» **WHAT IS NEEDED**
A bare number is all that is needed: how many lines below contain the string "affected"?

» **PROVIDED ENTRIES**

• • • • • • •

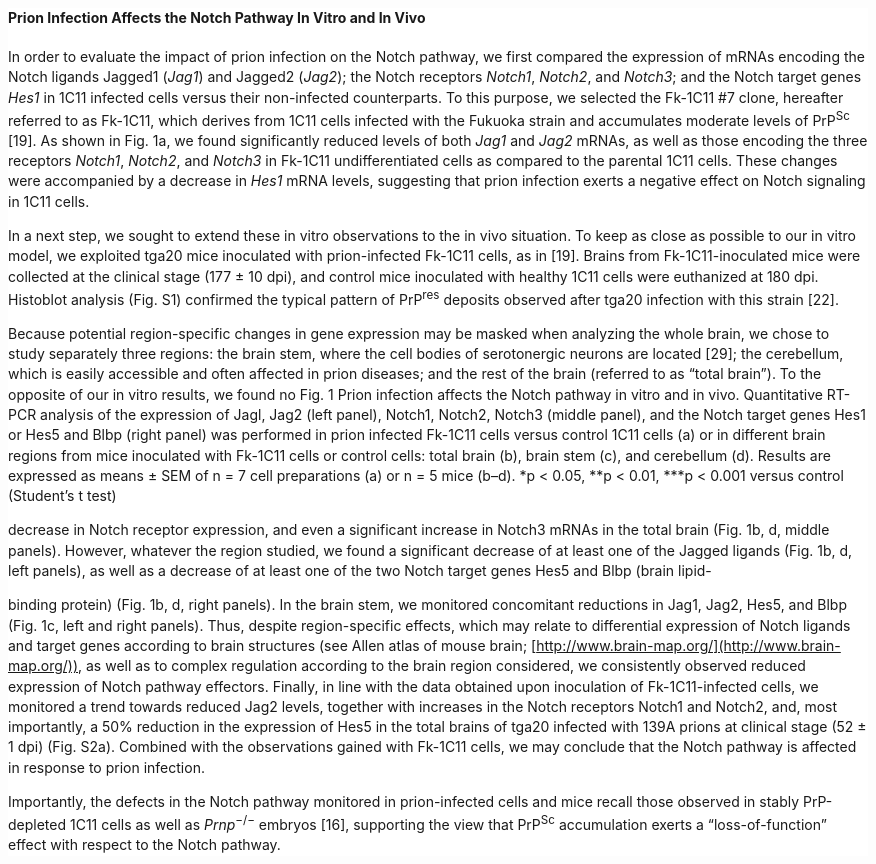 #### Prion Infection Affects the Notch Pathway In Vitro and In Vivo

In order to evaluate the impact of prion infection on the Notch pathway, we first compared the expression of mRNAs encoding the Notch ligands Jagged1 (*Jag1*) and Jagged2 (*Jag2*); the Notch receptors *Notch1*, *Notch2*, and *Notch3*; and the Notch target genes *Hes1* in 1C11 infected cells versus their non-infected counterparts. To this purpose, we selected the Fk-1C11 #7 clone, hereafter referred to as Fk-1C11, which derives from 1C11 cells infected with the Fukuoka strain and accumulates moderate levels of PrP<sup>Sc</sup> [19]. As shown in Fig. 1a, we found significantly reduced levels of both *Jag1* and *Jag2* mRNAs, as well as those encoding the three receptors *Notch1*, *Notch2*, and *Notch3* in Fk-1C11 undifferentiated cells as compared to the parental 1C11 cells. These changes were accompanied by a decrease in *Hes1* mRNA levels, suggesting that prion infection exerts a negative effect on Notch signaling in 1C11 cells.

In a next step, we sought to extend these in vitro observations to the in vivo situation. To keep as close as possible to our in vitro model, we exploited tga20 mice inoculated with prion-infected Fk-1C11 cells, as in [19]. Brains from Fk-1C11-inoculated mice were collected at the clinical stage (177 ± 10 dpi), and control mice inoculated with healthy 1C11 cells were euthanized at 180 dpi. Histoblot analysis (Fig. S1) confirmed the typical pattern of PrP<sup>res</sup> deposits observed after tga20 infection with this strain [22].

Because potential region-specific changes in gene expression may be masked when analyzing the whole brain, we chose to study separately three regions: the brain stem, where the cell bodies of serotonergic neurons are located [29]; the cerebellum, which is easily accessible and often affected in prion diseases; and the rest of the brain (referred to as “total brain”). To the opposite of our in vitro results, we found no
Fig. 1 Prion infection affects the Notch pathway in vitro and in vivo. Quantitative RT-PCR analysis of the expression of Jagl, Jag2 (left panel), Notch1, Notch2, Notch3 (middle panel), and the Notch target genes Hes1 or Hes5 and Blbp (right panel) was performed in prion infected Fk-1C11 cells versus control 1C11 cells (a) or in different brain regions from mice inoculated with Fk-1C11 cells or control cells: total brain (b), brain stem (c), and cerebellum (d). Results are expressed as means ± SEM of n = 7 cell preparations (a) or n = 5 mice (b–d). *p < 0.05, **p < 0.01, ***p < 0.001 versus control (Student’s t test)

decrease in Notch receptor expression, and even a significant increase in Notch3 mRNAs in the total brain (Fig. 1b, d, middle panels). However, whatever the region studied, we found a significant decrease of at least one of the Jagged ligands (Fig. 1b, d, left panels), as well as a decrease of at least one of the two Notch target genes Hes5 and Blbp (brain lipid-

binding protein) (Fig. 1b, d, right panels). In the brain stem, we monitored concomitant reductions in Jag1, Jag2, Hes5, and Blbp (Fig. 1c, left and right panels). Thus, despite region-specific effects, which may relate to differential expression of Notch ligands and target genes according to brain structures (see Allen atlas of mouse brain; [http://www.brain-map.org/](http://www.brain-map.org/)), as well as to complex regulation according to the brain region considered, we consistently observed reduced expression of Notch pathway effectors. Finally, in line with the data obtained upon inoculation of Fk-1C11-infected cells, we monitored a trend towards reduced Jag2 levels, together with increases in the Notch receptors Notch1 and Notch2, and, most importantly, a 50% reduction in the expression of Hes5 in the total brains of tga20 infected with 139A prions at clinical stage (52 ± 1 dpi) (Fig. S2a). Combined with the observations gained with Fk-1C11 cells, we may conclude that the Notch pathway is affected in response to prion infection.

Importantly, the defects in the Notch pathway monitored in prion-infected cells and mice recall those observed in stably PrP-depleted 1C11 cells as well as $Prnp^{-/-}$ embryos [16], supporting the view that PrP$^{\mathrm{Sc}}$ accumulation exerts a “loss-of-function” effect with respect to the Notch pathway.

• • • • • • •

» **ANSWER TO THIS EXERCISE**
2